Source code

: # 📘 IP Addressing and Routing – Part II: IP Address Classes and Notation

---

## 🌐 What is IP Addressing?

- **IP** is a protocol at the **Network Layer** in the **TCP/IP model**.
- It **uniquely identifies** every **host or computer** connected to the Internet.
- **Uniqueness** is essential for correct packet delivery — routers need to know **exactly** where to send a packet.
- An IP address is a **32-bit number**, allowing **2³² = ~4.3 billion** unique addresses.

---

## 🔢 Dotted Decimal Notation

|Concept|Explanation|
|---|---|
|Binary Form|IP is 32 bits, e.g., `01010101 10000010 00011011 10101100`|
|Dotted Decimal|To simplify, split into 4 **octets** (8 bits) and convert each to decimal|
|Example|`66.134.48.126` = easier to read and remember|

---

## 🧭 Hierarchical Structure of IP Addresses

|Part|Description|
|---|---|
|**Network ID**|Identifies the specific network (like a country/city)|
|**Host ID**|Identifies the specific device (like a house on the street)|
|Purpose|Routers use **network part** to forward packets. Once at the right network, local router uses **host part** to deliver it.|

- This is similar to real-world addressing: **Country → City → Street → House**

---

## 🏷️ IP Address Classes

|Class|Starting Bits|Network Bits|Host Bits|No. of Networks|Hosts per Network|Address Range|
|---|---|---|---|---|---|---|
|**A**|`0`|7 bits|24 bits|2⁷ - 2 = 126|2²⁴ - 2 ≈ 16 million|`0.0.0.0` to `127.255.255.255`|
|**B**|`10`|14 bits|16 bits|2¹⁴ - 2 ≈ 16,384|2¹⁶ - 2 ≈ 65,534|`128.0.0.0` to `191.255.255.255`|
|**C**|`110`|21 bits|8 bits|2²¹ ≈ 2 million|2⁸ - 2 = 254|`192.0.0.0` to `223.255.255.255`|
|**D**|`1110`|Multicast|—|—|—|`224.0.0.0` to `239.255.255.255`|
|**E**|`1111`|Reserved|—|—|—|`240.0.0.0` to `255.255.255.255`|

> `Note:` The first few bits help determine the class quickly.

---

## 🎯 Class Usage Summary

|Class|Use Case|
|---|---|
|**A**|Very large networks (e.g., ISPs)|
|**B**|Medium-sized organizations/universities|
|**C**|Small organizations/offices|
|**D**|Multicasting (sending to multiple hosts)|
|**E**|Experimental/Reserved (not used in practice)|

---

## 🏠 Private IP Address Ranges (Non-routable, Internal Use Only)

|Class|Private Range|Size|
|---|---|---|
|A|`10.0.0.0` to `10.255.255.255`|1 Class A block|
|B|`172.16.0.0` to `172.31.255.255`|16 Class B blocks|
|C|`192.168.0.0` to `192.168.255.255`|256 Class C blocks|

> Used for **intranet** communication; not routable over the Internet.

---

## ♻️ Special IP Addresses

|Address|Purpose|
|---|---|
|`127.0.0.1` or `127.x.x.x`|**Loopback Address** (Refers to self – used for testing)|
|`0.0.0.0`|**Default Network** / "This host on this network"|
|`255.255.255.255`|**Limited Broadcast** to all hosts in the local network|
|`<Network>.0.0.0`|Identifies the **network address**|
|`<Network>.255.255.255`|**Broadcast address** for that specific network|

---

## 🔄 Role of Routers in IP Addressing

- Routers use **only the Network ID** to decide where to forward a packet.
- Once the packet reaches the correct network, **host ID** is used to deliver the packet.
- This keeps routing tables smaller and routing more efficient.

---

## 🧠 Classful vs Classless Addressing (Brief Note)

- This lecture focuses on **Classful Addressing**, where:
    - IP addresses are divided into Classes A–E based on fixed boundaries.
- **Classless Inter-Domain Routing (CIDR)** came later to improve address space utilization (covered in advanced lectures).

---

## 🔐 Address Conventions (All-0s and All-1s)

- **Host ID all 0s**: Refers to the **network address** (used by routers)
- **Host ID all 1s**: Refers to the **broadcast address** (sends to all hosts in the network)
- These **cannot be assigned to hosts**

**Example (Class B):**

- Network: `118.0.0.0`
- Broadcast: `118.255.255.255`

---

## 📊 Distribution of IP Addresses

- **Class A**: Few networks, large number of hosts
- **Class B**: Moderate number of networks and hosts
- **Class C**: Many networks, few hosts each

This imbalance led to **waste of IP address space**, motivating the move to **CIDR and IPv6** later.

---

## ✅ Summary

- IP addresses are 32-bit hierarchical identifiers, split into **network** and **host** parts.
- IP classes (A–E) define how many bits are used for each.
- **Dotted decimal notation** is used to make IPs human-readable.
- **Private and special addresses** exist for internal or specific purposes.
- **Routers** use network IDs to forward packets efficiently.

■ Action item
Only the lines holding "million" are wanted, so copy each of them from the material.

■ Finished exercise
|**A**|`0`|7 bits|24 bits|2⁷ - 2 = 126|2²⁴ - 2 ≈ 16 million|`0.0.0.0` to `127.255.255.255`|
|**C**|`110`|21 bits|8 bits|2²¹ ≈ 2 million|2⁸ - 2 = 254|`192.0.0.0` to `223.255.255.255`|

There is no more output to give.